One compelling example is Meaning of Marks, which combines two elementary school report cards, hers and her mother’s, enlarging them and printing them on transparencies and photography paper, and layering them on top of each other. Fitzgerald notes that “[t]he layering allows the two documents to occupy the same space, creating a dialogue between them. As fewer people learn to read cursive, the script covering the entire piece also begins to take on a design element.” As both women later became teachers, this piece exists in the space between “evaluating others and being evaluated,” as people and mothers.

Another piece, Matrescence, traces connections among four generations of Fitzgerald’s family, through photographs, handwriting, objects, and embroidery. Her inspiration came from discovering two photographs: one of her grandmother holding Fitzgerald’s mother as a baby, the other of her grandmother holding Fitzgerald herself years later. She described how both photos were taken from the same angle, wearing the same eyeglasses. Similarities in handwritten notes documenting early motherhood further reinforce these echoes. In the final part, Fitzgerald’s mother collaborated on the embroidery, literally stitching together generations.

At the heart of Attachment Lessons is a reflection on memory itself. “Memory is not a fixed recording. It is reconstructed each time we recall it.” Photographs function as cues, shaping how individual events are remembered. In the piece memory of a memory of a photo of a favorite family vacation, she conceals parts of the image with repeated shapes and paint, representing the gaps and distortions inherent in memory. “Reflecting on the blind spots in our memories, this piece considers how much of what we remember is shaped by our photos rather than our lived experiences.” 

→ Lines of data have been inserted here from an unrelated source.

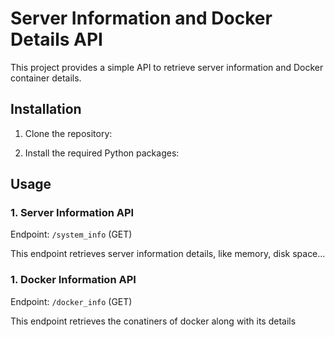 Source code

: # Server Information and Docker Details API

This project provides a simple API to retrieve server information and Docker container details.

## Installation

1. Clone the repository:

2. Install the required Python packages:

## Usage

### 1. Server Information API

Endpoint: `/system_info` (GET)

This endpoint retrieves server information details, like memory, disk space...

### 1. Docker Information API

Endpoint: `/docker_info` (GET)

This endpoint retrieves the conatiners of docker along with its details
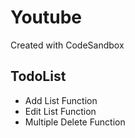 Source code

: # Youtube
Created with CodeSandbox

## TodoList
* Add List Function
* Edit List Function
* Multiple Delete Function
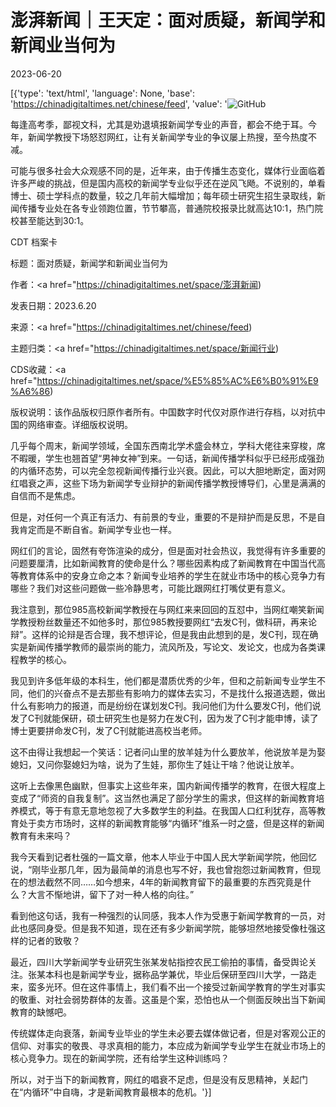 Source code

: # 澎湃新闻｜王天定：面对质疑，新闻学和新闻业当何为

2023-06-20

[{'type': 'text/html', 'language': None, 'base': 'https://chinadigitaltimes.net/chinese/feed', 'value': '![GitHub](https://chinadigitaltimes.net/chinese/files/2023/06/image-1687260614992.png)

每逢高考季，鄙视文科，尤其是劝退填报新闻学专业的声音，都会不绝于耳。今年，新闻学教授下场怒怼网红，让有关新闻学专业的争议屡上热搜，至今热度不减。

可能与很多社会大众观感不同的是，近年来，由于传播生态变化，媒体行业面临着许多严峻的挑战，但是国内高校的新闻学专业似乎还在逆风飞飏。不说别的，单看博士、硕士学科点的数量，较之几年前大幅增加；每年硕士研究生招生录取线，新闻传播专业处在各专业领跑位置，节节攀高，普通院校报录比就高达10:1，热门院校甚至能达到30:1。



CDT 档案卡

标题：面对质疑，新闻学和新闻业当何为

作者：<a href="https://chinadigitaltimes.net/space/澎湃新闻)

发表日期：2023.6.20

来源：<a href="https://chinadigitaltimes.net/chinese/feed)

主题归类：<a href="https://chinadigitaltimes.net/space/新闻行业)

CDS收藏：<a href="https://chinadigitaltimes.net/space/%E5%85%AC%E6%B0%91%E9%A6%86)

版权说明：该作品版权归原作者所有。中国数字时代仅对原作进行存档，以对抗中国的网络审查。详细版权说明。





几乎每个周末，新闻学领域，全国东西南北学术盛会林立，学科大佬往来穿梭，席不暇暖，学生也翘首望“男神女神”到来。一句话，新闻传播学科似乎已经形成强劲的内循环态势，可以完全忽视新闻传播行业兴衰。因此，可以大胆地断定，面对网红唱衰之声，这些下场为新闻学专业辩护的新闻传播学教授博导们，心里是满满的自信而不是焦虑。

但是，对任何一个真正有活力、有前景的专业，重要的不是辩护而是反思，不是自我肯定而是不断自省。新闻学专业也一样。

网红们的言论，固然有夸饰渲染的成分，但是面对社会热议，我觉得有许多重要的问题要厘清，比如新闻教育的使命是什么？哪些因素构成了新闻教育在中国当代高等教育体系中的安身立命之本？新闻专业培养的学生在就业市场中的核心竞争力有哪些？我们对这些问题做一些冷静思考，可能比跟网红打嘴仗更有意义。

我注意到，那位985高校新闻学教授在与网红来来回回的互怼中，当网红嘲笑新闻学教授粉丝数量还不如他多时，那位985教授要网红“去发C刊，做科研，再来论辩”。这样的论辩是否合理，我不想评论，但是我由此想到的是，发C刊，现在确实是新闻传播学教师的最崇尚的能力，流风所及，写论文、发论文，也成为各类课程教学的核心。

我见到许多低年级的本科生，他们都是潜质优秀的少年，但和之前新闻专业学生不同，他们的兴奋点不是去那些有影响力的媒体去实习，不是找什么报道选题，做出什么有影响力的报道，而是纷纷在谋划发C刊。我问他们为什么要发C刊，他们说发了C刊就能保研，硕士研究生也是努力在发C刊，因为发了C刊才能申博，读了博士更要拼命发C刊，发了C刊就能进高校当老师。

这不由得让我想起一个笑话：记者问山里的放羊娃为什么要放羊，他说放羊是为娶媳妇，又问你娶媳妇为啥，说为了生娃，那你生了娃让干啥？他说让放羊。

这听上去像黑色幽默，但事实上这些年来，国内新闻传播学的教育，在很大程度上变成了“师资的自我复制”。这当然也满足了部分学生的需求，但这样的新闻教育培养模式，等于有意无意地忽视了大多数学生的利益。在我国人口红利犹存，高等教育处于卖方市场时，这样的新闻教育能够“内循环”维系一时之盛，但是这样的新闻教育有未来吗？

我今天看到记者杜强的一篇文章，他本人毕业于中国人民大学新闻学院，他回忆说，“刚毕业那几年，因为最简单的消息也写不好，我也曾抱怨过新闻教育，但现在的想法截然不同……如今想来，4年的新闻教育留下的最重要的东西究竟是什么？大言不惭地讲，留下了对一种人格的向往。”

看到他这句话，我有一种强烈的认同感，我本人作为受惠于新闻学教育的一员，对此也感同身受。但是我不知道，现在还有多少新闻学院，能够坦然地接受像杜强这样的记者的致敬？

最近，四川大学新闻学专业研究生张某发帖指控农民工偷拍的事情，备受舆论关注。张某本科也是新闻学专业，据称品学兼优，毕业后保研至四川大学，一路走来，蛮多光环。但在这件事情上，我们看不出一个接受过新闻学教育的学生对事实的敬重、对社会弱势群体的友善。这虽是个案，恐怕也从一个侧面反映出当下新闻教育的缺憾吧。

传统媒体走向衰落，新闻专业毕业的学生未必要去媒体做记者，但是对客观公正的信仰、对事实的敬畏、寻求真相的能力，本应成为新闻学专业学生在就业市场上的核心竞争力。现在的新闻学院，还有给学生这种训练吗？

所以，对于当下的新闻教育，网红的唱衰不足虑，但是没有反思精神，关起门在“内循环”中自嗨，才是新闻教育最根本的危机。'}]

In the gallery, I thought about my own experiences and how photographs from concerts or vacations both preserve and alter memory. In a world dominated by digital images, it is easy to assume that capturing a moment is the same as living it. Fitzgerald’s work suggests that the objects themselves, whether digital or analog, actually interact with memory, shaping how it is reconstructed each time it is recalled. “The personal often resonates universally,” Fitzgerald notes. “Viewers can recognize those types of images in their own family histories.” Attachment Lessons encourages reflection on the personal archives each of us possesses. 

 

[1]All quotations come from Colleen Fitzgerald from an interview on March 8, 2026 unless otherwise specified.